Exercise directions
Retype each line below precisely and omit all images.

[Plain-text document sources]
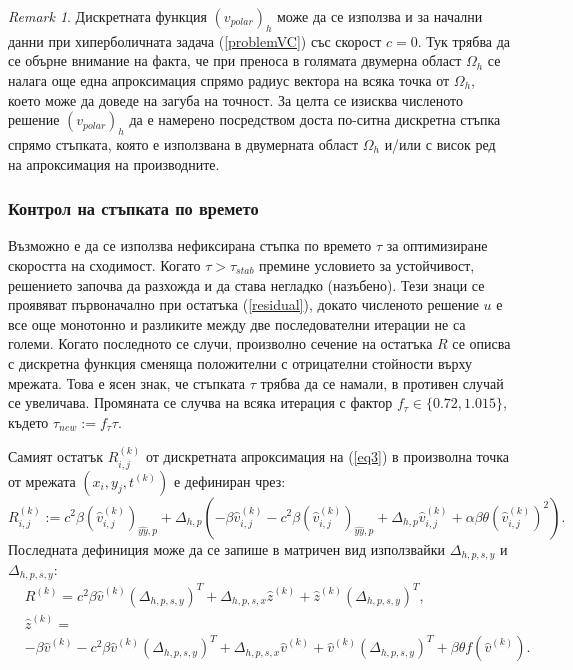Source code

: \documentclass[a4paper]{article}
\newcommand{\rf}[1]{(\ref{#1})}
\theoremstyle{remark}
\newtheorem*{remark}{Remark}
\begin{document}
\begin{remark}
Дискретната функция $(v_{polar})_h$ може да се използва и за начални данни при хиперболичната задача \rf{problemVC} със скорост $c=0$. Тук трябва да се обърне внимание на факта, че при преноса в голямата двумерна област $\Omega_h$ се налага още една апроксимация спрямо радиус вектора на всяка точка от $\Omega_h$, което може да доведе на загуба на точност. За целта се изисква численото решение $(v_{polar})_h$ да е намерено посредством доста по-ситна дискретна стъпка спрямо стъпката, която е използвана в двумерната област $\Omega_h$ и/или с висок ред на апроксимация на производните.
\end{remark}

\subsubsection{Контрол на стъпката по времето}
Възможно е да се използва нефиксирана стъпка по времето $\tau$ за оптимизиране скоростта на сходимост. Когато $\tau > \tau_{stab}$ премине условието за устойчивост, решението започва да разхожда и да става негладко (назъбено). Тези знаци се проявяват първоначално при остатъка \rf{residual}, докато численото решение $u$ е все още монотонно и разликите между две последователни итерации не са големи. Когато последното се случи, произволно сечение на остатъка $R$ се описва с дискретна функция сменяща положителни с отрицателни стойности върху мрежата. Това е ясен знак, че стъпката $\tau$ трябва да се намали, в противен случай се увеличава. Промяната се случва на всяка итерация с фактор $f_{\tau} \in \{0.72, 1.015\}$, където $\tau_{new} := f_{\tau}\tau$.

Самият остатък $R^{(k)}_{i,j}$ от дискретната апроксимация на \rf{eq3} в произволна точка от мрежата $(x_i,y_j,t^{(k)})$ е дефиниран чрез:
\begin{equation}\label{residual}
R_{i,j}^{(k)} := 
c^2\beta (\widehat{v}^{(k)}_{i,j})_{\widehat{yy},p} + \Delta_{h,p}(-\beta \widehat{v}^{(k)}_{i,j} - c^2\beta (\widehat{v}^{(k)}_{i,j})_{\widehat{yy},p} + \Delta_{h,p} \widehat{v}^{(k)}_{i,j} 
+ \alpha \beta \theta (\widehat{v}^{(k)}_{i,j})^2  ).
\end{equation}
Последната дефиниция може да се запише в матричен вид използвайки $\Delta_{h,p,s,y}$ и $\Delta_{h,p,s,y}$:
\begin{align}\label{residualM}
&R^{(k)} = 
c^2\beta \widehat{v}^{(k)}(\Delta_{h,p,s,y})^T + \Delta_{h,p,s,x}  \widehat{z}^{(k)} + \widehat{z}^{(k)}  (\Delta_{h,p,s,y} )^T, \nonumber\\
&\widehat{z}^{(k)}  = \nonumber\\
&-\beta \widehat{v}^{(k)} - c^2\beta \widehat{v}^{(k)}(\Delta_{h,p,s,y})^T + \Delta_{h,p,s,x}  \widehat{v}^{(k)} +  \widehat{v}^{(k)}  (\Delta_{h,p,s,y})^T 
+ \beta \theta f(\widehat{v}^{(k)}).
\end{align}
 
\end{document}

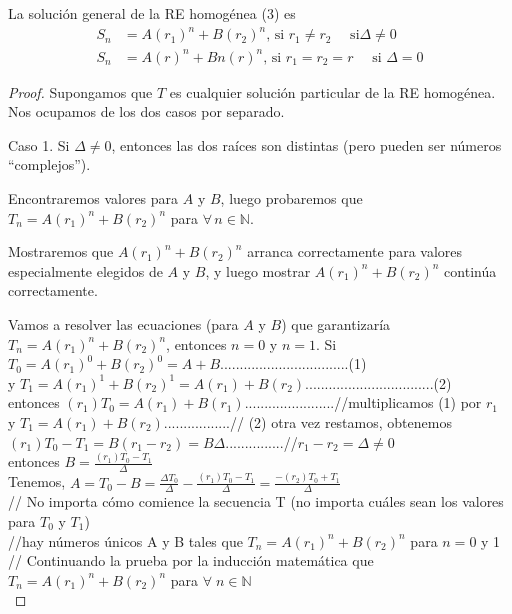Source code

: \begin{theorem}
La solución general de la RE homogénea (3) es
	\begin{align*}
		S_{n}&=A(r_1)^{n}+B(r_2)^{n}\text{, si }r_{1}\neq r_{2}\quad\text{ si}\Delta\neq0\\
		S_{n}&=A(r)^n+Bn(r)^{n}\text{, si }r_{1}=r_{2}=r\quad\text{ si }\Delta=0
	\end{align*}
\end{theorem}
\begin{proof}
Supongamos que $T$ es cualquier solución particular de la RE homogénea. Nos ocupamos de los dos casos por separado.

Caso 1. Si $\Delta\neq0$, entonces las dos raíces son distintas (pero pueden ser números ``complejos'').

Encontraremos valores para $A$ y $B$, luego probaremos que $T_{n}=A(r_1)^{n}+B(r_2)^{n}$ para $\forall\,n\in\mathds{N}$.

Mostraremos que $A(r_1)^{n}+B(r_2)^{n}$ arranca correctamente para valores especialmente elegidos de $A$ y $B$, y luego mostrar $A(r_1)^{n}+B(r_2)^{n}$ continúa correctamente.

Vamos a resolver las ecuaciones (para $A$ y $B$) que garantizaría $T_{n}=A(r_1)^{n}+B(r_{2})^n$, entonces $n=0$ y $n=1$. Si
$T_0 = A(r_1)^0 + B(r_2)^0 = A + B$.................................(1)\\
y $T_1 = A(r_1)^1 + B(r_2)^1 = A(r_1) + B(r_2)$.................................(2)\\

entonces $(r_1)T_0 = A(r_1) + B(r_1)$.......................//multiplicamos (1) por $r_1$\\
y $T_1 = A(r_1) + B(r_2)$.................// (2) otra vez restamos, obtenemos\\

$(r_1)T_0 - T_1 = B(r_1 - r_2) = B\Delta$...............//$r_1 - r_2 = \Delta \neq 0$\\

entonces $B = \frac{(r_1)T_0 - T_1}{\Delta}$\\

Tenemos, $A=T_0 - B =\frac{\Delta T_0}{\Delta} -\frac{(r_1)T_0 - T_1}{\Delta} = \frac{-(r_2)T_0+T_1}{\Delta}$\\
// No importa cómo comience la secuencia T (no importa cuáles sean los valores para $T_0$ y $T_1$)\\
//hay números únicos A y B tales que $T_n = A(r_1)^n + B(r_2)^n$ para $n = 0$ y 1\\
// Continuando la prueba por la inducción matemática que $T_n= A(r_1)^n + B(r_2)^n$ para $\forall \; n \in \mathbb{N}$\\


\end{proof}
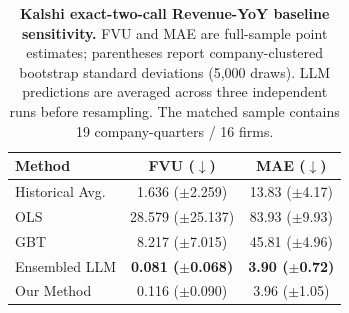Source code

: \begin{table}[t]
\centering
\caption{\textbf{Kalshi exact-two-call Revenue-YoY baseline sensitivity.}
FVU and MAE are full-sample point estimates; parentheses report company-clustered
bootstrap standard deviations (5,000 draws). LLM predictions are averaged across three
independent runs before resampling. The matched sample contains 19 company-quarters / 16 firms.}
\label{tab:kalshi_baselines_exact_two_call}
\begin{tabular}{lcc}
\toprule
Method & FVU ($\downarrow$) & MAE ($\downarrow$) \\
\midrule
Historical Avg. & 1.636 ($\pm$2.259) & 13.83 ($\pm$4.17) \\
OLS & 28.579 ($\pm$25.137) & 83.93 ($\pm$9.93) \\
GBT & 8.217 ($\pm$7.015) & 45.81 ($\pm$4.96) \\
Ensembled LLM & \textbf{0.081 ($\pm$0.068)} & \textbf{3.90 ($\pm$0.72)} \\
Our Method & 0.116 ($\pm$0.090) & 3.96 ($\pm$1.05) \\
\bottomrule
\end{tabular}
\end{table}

Solution
Source code

: \documentclass[a4paper]{article}
\newcommand{\rf}[1]{(\ref{#1})}
\theoremstyle{remark}
\newtheorem*{remark}{Remark}
\begin{document}
\begin{remark}
Дискретната функция $(v_{polar})_h$ може да се използва и за начални данни при хиперболичната задача \rf{problemVC} със скорост $c=0$. Тук трябва да се обърне внимание на факта, че при преноса в голямата двумерна област $\Omega_h$ се налага още една апроксимация спрямо радиус вектора на всяка точка от $\Omega_h$, което може да доведе на загуба на точност. За целта се изисква численото решение $(v_{polar})_h$ да е намерено посредством доста по-ситна дискретна стъпка спрямо стъпката, която е използвана в двумерната област $\Omega_h$ и/или с висок ред на апроксимация на производните.
\end{remark}

\subsubsection{Контрол на стъпката по времето}
Възможно е да се използва нефиксирана стъпка по времето $\tau$ за оптимизиране скоростта на сходимост. Когато $\tau > \tau_{stab}$ премине условието за устойчивост, решението започва да разхожда и да става негладко (назъбено). Тези знаци се проявяват първоначално при остатъка \rf{residual}, докато численото решение $u$ е все още монотонно и разликите между две последователни итерации не са големи. Когато последното се случи, произволно сечение на остатъка $R$ се описва с дискретна функция сменяща положителни с отрицателни стойности върху мрежата. Това е ясен знак, че стъпката $\tau$ трябва да се намали, в противен случай се увеличава. Промяната се случва на всяка итерация с фактор $f_{\tau} \in \{0.72, 1.015\}$, където $\tau_{new} := f_{\tau}\tau$.

Самият остатък $R^{(k)}_{i,j}$ от дискретната апроксимация на \rf{eq3} в произволна точка от мрежата $(x_i,y_j,t^{(k)})$ е дефиниран чрез:
\begin{equation}\label{residual}
R_{i,j}^{(k)} := 
c^2\beta (\widehat{v}^{(k)}_{i,j})_{\widehat{yy},p} + \Delta_{h,p}(-\beta \widehat{v}^{(k)}_{i,j} - c^2\beta (\widehat{v}^{(k)}_{i,j})_{\widehat{yy},p} + \Delta_{h,p} \widehat{v}^{(k)}_{i,j} 
+ \alpha \beta \theta (\widehat{v}^{(k)}_{i,j})^2  ).
\end{equation}
Последната дефиниция може да се запише в матричен вид използвайки $\Delta_{h,p,s,y}$ и $\Delta_{h,p,s,y}$:
\begin{align}\label{residualM}
&R^{(k)} = 
c^2\beta \widehat{v}^{(k)}(\Delta_{h,p,s,y})^T + \Delta_{h,p,s,x}  \widehat{z}^{(k)} + \widehat{z}^{(k)}  (\Delta_{h,p,s,y} )^T, \nonumber\\
&\widehat{z}^{(k)}  = \nonumber\\
&-\beta \widehat{v}^{(k)} - c^2\beta \widehat{v}^{(k)}(\Delta_{h,p,s,y})^T + \Delta_{h,p,s,x}  \widehat{v}^{(k)} +  \widehat{v}^{(k)}  (\Delta_{h,p,s,y})^T 
+ \beta \theta f(\widehat{v}^{(k)}).
\end{align}
 
\end{document}

Source code

: \begin{theorem}
La solución general de la RE homogénea (3) es
	\begin{align*}
		S_{n}&=A(r_1)^{n}+B(r_2)^{n}\text{, si }r_{1}\neq r_{2}\quad\text{ si}\Delta\neq0\\
		S_{n}&=A(r)^n+Bn(r)^{n}\text{, si }r_{1}=r_{2}=r\quad\text{ si }\Delta=0
	\end{align*}
\end{theorem}
\begin{proof}
Supongamos que $T$ es cualquier solución particular de la RE homogénea. Nos ocupamos de los dos casos por separado.

Caso 1. Si $\Delta\neq0$, entonces las dos raíces son distintas (pero pueden ser números ``complejos'').

Encontraremos valores para $A$ y $B$, luego probaremos que $T_{n}=A(r_1)^{n}+B(r_2)^{n}$ para $\forall\,n\in\mathds{N}$.

Mostraremos que $A(r_1)^{n}+B(r_2)^{n}$ arranca correctamente para valores especialmente elegidos de $A$ y $B$, y luego mostrar $A(r_1)^{n}+B(r_2)^{n}$ continúa correctamente.

Vamos a resolver las ecuaciones (para $A$ y $B$) que garantizaría $T_{n}=A(r_1)^{n}+B(r_{2})^n$, entonces $n=0$ y $n=1$. Si
$T_0 = A(r_1)^0 + B(r_2)^0 = A + B$.................................(1)\\
y $T_1 = A(r_1)^1 + B(r_2)^1 = A(r_1) + B(r_2)$.................................(2)\\

entonces $(r_1)T_0 = A(r_1) + B(r_1)$.......................//multiplicamos (1) por $r_1$\\
y $T_1 = A(r_1) + B(r_2)$.................// (2) otra vez restamos, obtenemos\\

$(r_1)T_0 - T_1 = B(r_1 - r_2) = B\Delta$...............//$r_1 - r_2 = \Delta \neq 0$\\

entonces $B = \frac{(r_1)T_0 - T_1}{\Delta}$\\

Tenemos, $A=T_0 - B =\frac{\Delta T_0}{\Delta} -\frac{(r_1)T_0 - T_1}{\Delta} = \frac{-(r_2)T_0+T_1}{\Delta}$\\
// No importa cómo comience la secuencia T (no importa cuáles sean los valores para $T_0$ y $T_1$)\\
//hay números únicos A y B tales que $T_n = A(r_1)^n + B(r_2)^n$ para $n = 0$ y 1\\
// Continuando la prueba por la inducción matemática que $T_n= A(r_1)^n + B(r_2)^n$ para $\forall \; n \in \mathbb{N}$\\


\end{proof}
Source code

: \begin{table}[t]
\centering
\caption{\textbf{Kalshi exact-two-call Revenue-YoY baseline sensitivity.}
FVU and MAE are full-sample point estimates; parentheses report company-clustered
bootstrap standard deviations (5,000 draws). LLM predictions are averaged across three
independent runs before resampling. The matched sample contains 19 company-quarters / 16 firms.}
\label{tab:kalshi_baselines_exact_two_call}
\begin{tabular}{lcc}
\toprule
Method & FVU ($\downarrow$) & MAE ($\downarrow$) \\
\midrule
Historical Avg. & 1.636 ($\pm$2.259) & 13.83 ($\pm$4.17) \\
OLS & 28.579 ($\pm$25.137) & 83.93 ($\pm$9.93) \\
GBT & 8.217 ($\pm$7.015) & 45.81 ($\pm$4.96) \\
Ensembled LLM & \textbf{0.081 ($\pm$0.068)} & \textbf{3.90 ($\pm$0.72)} \\
Our Method & 0.116 ($\pm$0.090) & 3.96 ($\pm$1.05) \\
\bottomrule
\end{tabular}
\end{table}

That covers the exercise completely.